In his artistic work Rafał Jakubowicz uses various media. He paints pictures, makes installations, videos, photos. He exhibits his works in galleries and makes projects in public space. He brings up the issues of widely interpreted memory; of preservation, superseding, continuation and disappearance of historical and visual reality. Jakubowicz's best-known work is Arbeitsdisziplin: a video in which a uniformed guard is walking behind a wire netting set in front of a massive factory with Volkswagen logo; a lightbox with the view of the factory emerging from behind a barbed wire, and postcards showing the same theme. Referring to Volkswagen's shameful role in Nazi Germany, he shows an oppressive side of this place, and tells about the levers of power which penetrate the reality and determine our everyday life. They exist in the society's subconscious, awaiting an opportunity to come to light in extreme conditions.

Jakubowicz points out the danger of forgetting and of the ignorance caused by it. It is particularly noticeable in his work Pływalnia (Swimming-pool) dedicated to a Poznań synagogue, which in 1940 was turned into a swimming-pool. Jakubowicz designed a postcard displaying a photo of the synagogue with a Hebrew sign meaning “swimming-pool” on one side, and a photograph of boys swimming in the pool on the other. The original character of the interior is meaningless to them. They do not know it. Unawareness, ignorance and the resulting passiveness, together with a lack of resistance, led throughout the history to the expansion of totalitarian regimes and irreversible modifications of reality.
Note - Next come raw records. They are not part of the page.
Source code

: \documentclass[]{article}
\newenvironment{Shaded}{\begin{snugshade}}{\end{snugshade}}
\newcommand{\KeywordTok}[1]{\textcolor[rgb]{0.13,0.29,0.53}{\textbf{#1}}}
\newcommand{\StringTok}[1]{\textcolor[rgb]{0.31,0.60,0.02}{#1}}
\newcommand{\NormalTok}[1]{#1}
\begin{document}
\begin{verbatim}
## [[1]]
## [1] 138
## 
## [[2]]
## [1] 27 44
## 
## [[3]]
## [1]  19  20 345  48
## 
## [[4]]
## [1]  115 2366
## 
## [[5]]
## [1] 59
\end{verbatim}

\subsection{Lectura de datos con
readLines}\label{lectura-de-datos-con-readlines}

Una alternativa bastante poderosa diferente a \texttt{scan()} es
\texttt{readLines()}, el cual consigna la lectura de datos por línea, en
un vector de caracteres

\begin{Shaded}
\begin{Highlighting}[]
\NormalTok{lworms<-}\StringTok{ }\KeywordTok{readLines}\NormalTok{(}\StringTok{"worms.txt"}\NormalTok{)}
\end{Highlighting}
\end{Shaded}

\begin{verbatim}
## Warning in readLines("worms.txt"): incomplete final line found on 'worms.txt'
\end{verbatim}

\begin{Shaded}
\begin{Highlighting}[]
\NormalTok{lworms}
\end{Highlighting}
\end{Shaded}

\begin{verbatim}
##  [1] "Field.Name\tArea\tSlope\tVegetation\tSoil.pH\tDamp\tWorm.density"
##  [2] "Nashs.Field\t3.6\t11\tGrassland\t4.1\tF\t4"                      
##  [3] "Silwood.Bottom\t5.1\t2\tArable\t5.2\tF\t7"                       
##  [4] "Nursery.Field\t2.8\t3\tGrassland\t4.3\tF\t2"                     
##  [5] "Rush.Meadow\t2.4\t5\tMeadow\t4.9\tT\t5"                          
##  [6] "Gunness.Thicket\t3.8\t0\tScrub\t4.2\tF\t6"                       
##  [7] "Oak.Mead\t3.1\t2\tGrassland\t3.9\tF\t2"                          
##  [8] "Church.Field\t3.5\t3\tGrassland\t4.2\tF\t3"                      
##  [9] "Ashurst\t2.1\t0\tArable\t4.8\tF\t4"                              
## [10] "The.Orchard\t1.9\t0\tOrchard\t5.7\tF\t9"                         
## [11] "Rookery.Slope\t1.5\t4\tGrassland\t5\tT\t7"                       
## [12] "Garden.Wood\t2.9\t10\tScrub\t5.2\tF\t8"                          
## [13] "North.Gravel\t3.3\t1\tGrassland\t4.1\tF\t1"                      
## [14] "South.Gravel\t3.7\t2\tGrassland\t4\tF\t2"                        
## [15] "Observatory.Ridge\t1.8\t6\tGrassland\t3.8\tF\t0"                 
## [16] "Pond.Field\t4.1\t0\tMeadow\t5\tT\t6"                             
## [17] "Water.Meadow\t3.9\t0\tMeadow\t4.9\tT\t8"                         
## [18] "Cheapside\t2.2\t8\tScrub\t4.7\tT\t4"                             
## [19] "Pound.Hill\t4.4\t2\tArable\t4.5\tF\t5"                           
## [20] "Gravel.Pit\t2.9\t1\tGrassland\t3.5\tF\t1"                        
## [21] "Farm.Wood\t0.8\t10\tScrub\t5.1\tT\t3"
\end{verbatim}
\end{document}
Jakubowicz emphasizes the importance of historical sense as well as of visual awareness, with either one's increase being made possible through art, which also enables spreading of knowledge, beyond the control of the authorities.

He lives and works in Poznań.

=== Exhibitions ===
2006 Pływalnia, individual exhibition (ind.exh.), Auschwitz Jewish Center, Oświęcim; Gabinet, ind.exh., Galeria Entropia, Wrocław; The Lost Whistle, ind.exh. Sekcja, Warszawa (z Yifat Lajst); Witajcie w mediach!, Królikarnia, Warszawa; Ulica Próżna 2006, Warszawa; Futuryzm Miast Przemysłowych, Łaźnia Nowa, Nowa Huta; Czechpoint, Galerie C2C, Praga, Czechy; 2005 Sztuka zabija, ind.exh., Galeria Pies, Poznań; MITTEL WEIß, ind.exh., Foksal Gallery, Warszawa; stoosiemdziesiąt i coś, ind.exh., CSW Warszawa; Randka w ciemno, Sector Reforma, Guadalajara, Meksyk; Futuryzm Miast Przemysłowych, Kunstverein Wolfsburg, Niemcy; 2004 FORMA, ind.exh., Foksal Gallery, Warszawa; SIGNAL BOX /NASTAWNIA, BWA Katowice, Za czerwonym horyzontem, CSW Warszawa; 2003 zugzwang, ind.exh., Galeria Wieża Ciśnień, Konin; Stan wojenny, ZOR Warszawa; 2002 OUT THERE, ind.exh., Galeria ON, Poznań; Arbeitsdisziplin, ind.exh., Squat Rozbrat, Poznań; dicke Luft, ind.exh., Galeria Entropia, Wrocław; 2000 reparation, ind.exh., Galeria AT, Poznań.